In any moment of decision, the best thing you can do is the right thing, the next best thing is the wrong thing, and the worst thing you can do is nothing. Theodore Roosevelt
In the end, there's nothing to do but pick something obvious and get started. Somehow, the rest will work itself out. This morning, that means the half-fallen tree tangled up near our clearing. I've considered cutting it loose every time I've had a chainsaw in hand, and each time I've thought better of tackling it on my own. Today, Rick and his excavator makes short work of the problem while Tara and I watch in awe.
It's eerie how little physical effort is required. Inside the machine, Rick is just fiddling with some joysticks, levers, and pedals. Meanwhile, his excavator is literally ripping a tree from the earth, tearing it from roots which have been there for longer than I've been alive. In a matter of minutes, Rick has the tree hanging in mid-air like a twig, dangling in front of me to be cut into more manageable lengths with a chainsaw.
There are massive logs like this laying dead everywhere on our property. With the first tree finished, we repeat variations of this process for the balance of the day, focusing on the area around our drive. While Rick pilots the excavator, I attach chains to trees for dragging, cut them loose with our chainsaw, and generally try to absorb as much information as I can about how to safely complete this logging operation.

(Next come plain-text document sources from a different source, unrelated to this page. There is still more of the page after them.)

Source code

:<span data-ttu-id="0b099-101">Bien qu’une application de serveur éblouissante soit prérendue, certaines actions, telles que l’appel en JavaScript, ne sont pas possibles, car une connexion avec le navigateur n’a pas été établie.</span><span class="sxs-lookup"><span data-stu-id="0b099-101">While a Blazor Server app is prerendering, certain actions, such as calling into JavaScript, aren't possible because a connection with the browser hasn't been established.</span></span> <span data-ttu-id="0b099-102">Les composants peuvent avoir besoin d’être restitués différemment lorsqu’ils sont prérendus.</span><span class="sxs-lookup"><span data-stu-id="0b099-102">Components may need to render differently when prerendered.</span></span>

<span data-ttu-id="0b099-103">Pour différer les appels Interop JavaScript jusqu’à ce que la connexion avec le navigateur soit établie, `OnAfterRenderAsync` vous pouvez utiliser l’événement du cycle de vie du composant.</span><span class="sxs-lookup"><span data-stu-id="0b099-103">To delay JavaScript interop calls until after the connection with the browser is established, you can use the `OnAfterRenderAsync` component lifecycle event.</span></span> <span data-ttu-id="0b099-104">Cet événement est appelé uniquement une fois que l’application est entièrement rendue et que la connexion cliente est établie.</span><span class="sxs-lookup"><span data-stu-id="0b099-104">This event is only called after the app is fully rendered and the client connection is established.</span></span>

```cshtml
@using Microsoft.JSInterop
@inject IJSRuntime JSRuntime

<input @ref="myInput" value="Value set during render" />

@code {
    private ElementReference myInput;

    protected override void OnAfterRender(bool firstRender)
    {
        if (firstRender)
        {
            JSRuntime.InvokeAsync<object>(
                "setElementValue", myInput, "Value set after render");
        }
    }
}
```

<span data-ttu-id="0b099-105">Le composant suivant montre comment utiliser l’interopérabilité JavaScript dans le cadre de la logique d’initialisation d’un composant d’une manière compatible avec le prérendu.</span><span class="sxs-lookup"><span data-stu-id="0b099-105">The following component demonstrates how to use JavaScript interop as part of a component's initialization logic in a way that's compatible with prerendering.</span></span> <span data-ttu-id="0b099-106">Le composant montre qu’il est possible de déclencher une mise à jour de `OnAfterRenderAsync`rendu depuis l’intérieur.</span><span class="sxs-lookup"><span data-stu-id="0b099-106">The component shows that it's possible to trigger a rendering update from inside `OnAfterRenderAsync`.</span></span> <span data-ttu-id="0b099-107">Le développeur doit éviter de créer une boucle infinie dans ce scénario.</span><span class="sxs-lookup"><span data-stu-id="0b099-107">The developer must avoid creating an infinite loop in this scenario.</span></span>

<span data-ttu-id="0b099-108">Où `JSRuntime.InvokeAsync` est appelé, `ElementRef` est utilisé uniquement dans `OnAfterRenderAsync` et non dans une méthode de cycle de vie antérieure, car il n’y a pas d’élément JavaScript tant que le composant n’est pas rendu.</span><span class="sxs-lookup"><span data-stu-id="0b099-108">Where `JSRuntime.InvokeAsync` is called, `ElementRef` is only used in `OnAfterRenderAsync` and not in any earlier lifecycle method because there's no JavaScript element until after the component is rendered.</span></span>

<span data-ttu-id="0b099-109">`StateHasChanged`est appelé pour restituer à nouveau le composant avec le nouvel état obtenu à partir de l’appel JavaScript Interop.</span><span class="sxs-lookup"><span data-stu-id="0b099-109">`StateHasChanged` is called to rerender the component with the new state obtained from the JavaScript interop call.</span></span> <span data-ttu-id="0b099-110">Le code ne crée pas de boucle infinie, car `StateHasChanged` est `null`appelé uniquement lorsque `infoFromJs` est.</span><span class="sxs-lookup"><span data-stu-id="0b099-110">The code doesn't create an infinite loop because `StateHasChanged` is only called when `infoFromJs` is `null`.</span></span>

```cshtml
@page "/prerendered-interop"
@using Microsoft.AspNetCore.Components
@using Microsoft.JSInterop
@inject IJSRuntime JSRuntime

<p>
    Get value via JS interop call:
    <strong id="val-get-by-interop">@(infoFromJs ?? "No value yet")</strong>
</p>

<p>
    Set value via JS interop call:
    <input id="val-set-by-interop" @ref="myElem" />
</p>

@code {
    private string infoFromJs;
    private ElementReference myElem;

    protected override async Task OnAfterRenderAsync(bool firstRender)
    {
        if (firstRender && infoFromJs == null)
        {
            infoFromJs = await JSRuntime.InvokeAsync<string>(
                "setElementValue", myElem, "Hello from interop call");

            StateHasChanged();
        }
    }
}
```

Though the work proceeds well, the day is not without its failures. Early in the afternoon, while Rick is turning the excavator with a lengthy tree-top in the bucket, the tip gets caught on a nearby tree trunk, cocking back like a catapult. Before I can react, it slips free, slingshotting directly into my chest with a crushing SMACK. It stings like hell and knocks the wind out of me, but thankfully, I'm mostly unscathed.

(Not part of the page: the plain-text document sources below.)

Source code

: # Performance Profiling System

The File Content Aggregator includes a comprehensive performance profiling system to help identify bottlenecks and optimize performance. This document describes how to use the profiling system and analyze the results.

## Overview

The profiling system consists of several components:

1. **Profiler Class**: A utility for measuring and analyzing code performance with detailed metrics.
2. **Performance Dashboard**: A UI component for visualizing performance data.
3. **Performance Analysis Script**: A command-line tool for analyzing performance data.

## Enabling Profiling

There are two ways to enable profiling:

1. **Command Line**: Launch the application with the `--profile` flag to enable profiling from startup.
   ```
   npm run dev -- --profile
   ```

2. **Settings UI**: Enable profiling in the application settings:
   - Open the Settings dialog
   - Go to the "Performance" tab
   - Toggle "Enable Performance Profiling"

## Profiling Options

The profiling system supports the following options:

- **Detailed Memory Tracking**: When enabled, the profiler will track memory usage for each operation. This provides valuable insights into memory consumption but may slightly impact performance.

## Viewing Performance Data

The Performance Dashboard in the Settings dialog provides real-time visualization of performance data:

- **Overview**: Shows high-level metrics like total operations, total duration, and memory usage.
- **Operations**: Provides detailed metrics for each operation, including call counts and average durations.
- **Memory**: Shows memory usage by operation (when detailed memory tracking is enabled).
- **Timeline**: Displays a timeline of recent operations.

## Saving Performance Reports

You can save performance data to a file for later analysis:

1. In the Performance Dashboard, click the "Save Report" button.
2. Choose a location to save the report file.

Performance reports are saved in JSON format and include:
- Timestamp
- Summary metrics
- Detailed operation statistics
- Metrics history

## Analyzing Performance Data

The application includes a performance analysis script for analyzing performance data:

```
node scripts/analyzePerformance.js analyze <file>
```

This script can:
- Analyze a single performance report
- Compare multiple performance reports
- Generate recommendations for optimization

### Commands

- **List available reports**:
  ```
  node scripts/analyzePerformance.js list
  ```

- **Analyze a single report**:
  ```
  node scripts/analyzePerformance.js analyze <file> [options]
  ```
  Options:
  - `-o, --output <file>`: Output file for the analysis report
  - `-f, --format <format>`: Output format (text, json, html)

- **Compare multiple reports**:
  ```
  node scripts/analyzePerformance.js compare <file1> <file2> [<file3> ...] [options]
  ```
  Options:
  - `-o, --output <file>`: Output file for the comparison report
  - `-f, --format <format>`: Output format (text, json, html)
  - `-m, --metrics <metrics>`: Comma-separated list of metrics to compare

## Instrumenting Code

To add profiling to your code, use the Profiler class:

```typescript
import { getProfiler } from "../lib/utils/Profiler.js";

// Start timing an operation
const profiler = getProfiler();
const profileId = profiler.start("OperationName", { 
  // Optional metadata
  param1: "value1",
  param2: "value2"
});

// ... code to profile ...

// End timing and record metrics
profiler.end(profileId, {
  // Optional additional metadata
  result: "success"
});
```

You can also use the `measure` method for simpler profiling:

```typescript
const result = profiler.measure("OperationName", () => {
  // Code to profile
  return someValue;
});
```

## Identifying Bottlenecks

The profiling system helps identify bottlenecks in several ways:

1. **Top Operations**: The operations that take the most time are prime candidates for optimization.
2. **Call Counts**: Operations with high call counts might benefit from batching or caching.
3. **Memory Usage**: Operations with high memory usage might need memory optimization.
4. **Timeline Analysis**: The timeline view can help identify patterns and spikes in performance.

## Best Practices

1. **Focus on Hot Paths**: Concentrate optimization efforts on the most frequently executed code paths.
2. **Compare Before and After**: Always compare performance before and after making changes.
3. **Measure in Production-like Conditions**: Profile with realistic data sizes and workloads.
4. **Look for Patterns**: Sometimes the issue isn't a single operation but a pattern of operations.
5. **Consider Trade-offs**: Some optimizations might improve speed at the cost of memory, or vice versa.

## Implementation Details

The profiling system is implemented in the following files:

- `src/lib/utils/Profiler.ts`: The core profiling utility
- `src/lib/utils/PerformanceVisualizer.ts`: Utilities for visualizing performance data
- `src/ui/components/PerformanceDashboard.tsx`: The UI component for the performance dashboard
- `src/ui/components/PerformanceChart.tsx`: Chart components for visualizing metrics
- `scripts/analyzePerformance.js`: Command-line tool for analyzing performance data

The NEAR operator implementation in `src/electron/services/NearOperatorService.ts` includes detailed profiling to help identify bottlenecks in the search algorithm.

Later in the day, I get my chainsaw snagged in a log just before the end of a cut. Unexpectedly, the piece breaks free and falls to the ground with my saw embedded in it. The handle strikes the dirt first, shattering into a million little pieces. It's over so fast that I'm not even sure what happened. The mistake will cost $150 to repair. Ugh. Better the saw than me, I guess.

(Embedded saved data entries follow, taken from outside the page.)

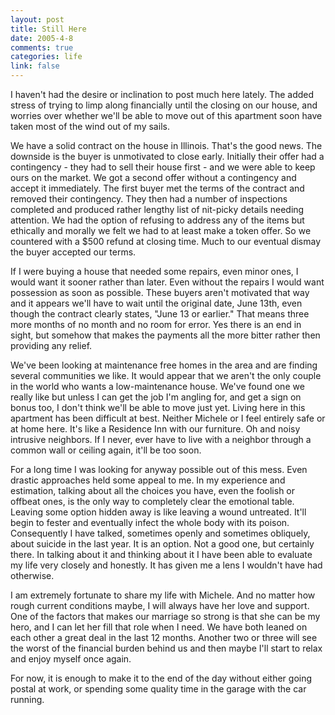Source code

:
 ```yaml
--- 
layout: post
title: Still Here
date: 2005-4-8
comments: true
categories: life
link: false
---
```

I haven't had the desire or inclination to post much here lately. The added stress of trying to limp along financially until the closing on our house, and worries over whether we'll be able to move out of this apartment soon have taken most of the wind out of my sails.

We have a solid contract on the house in Illinois. That's the good news. The downside is the buyer is unmotivated to close early. Initially their offer had a contingency - they had to sell their house first - and we were able to keep ours on the market. We got a second offer without a contingency and accept it immediately. The first buyer met the terms of the contract and removed their contingency. They then had a number of inspections completed and produced rather lengthy list of nit-picky details needing attention. We had the option of refusing to address any of the items but ethically and morally we felt we had to at least make a token offer. So we countered with a $500 refund at closing time. Much to our eventual dismay the buyer accepted our terms.

If I were buying a house that needed some repairs, even minor ones, I would want it sooner rather than later. Even without the repairs I would want possession as soon as possible. These buyers aren't motivated that way and it appears we'll have to wait until the original date, June 13th, even though the contract clearly states, "June 13 or earlier." That means three more months of no month and no room for error. Yes there is an end in sight, but somehow that makes the payments all the more bitter rather then providing any relief.

We've been looking at maintenance free homes in the area and are finding several communities we like. It would appear that we aren't the only couple in the world who wants a low-maintenance house. We've found one we really like but unless I can get the job I'm angling for, and get a sign on bonus too, I don't think we'll be able to move just yet. Living here in this apartment has been difficult at best. Neither Michele or I feel entirely safe or at home here. It's like a Residence Inn with our furniture. Oh and noisy intrusive neighbors. If I never, ever have to live with a neighbor through a common wall or ceiling again, it'll be too soon.

For a long time I was looking for anyway possible out of this mess. Even drastic approaches held some appeal to me. In my experience and estimation, talking about all the choices you have, even the foolish or offbeat ones, is the only way to completely clear the emotional table. Leaving some option hidden away is like leaving a wound untreated. It'll begin to fester and eventually infect the whole body with its poison. Consequently I have talked, sometimes openly and sometimes obliquely, about suicide in the last year. It is an option. Not a good one, but certainly there. In talking about it and thinking about it I have been able to evaluate my life very closely and honestly. It has given me a lens I wouldn't have had otherwise.

I am extremely fortunate to share my life with Michele. And no matter how rough current conditions maybe, I will always have her love and support. One of the factors that makes our marriage so strong is that she can be my hero, and I can let her fill that role when I need. We have both leaned on each other a great deal in the last 12 months. Another two or three will see the worst of the financial burden behind us and then maybe I'll start to relax and enjoy myself once again.

For now, it is enough to make it to the end of the day without either going postal at work, or spending some quality time in the garage with the car running.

Despite injuries to myself and my chainsaw, the day is a success. Rick and I have dragged dozens of downed trees out of our woods and cut them into more manageable pieces. The work has undoubtedly saved us hundreds of hours of backbreaking labor. Even though this is exactly what we set out to do, I have some reservations about the process.
There is a certain amount of collateral damage that inevitably comes with using heavy machinery. In our case, it takes the form of small live trees being killed to aid in the removal of huge old and dead ones. Rick is a skilled excavator operator, but there is a limit to how deft he can be when maneuvering 6.5 tons of hydraulics and metal—especially with a thousand pound log in tow.
At one point this afternoon, there was a small tree, perhaps four inches in diameter, preventing us from removing a gigantic piece of timber. When it became clear that he couldn't work around it, Rick looked at me, made the sign of the cross, and yanked it out of the ground, tossing it aside like table scraps for a compost bin. For all the resistance it gave, the poor thing may as well have been a blade of grass.
If we had cleared the log by hand, we could have worked around the little tree, but moving that one piece of timber would easily translate into an entire day of hard labor. Multiple that by 100 or so and that's the current state of our land. Thinking pragmatically about the process, the effort saved is monumental, and so far, the cost seems small enough.
In any case, we accomplished a lot today, and I'm thoroughly exhausted.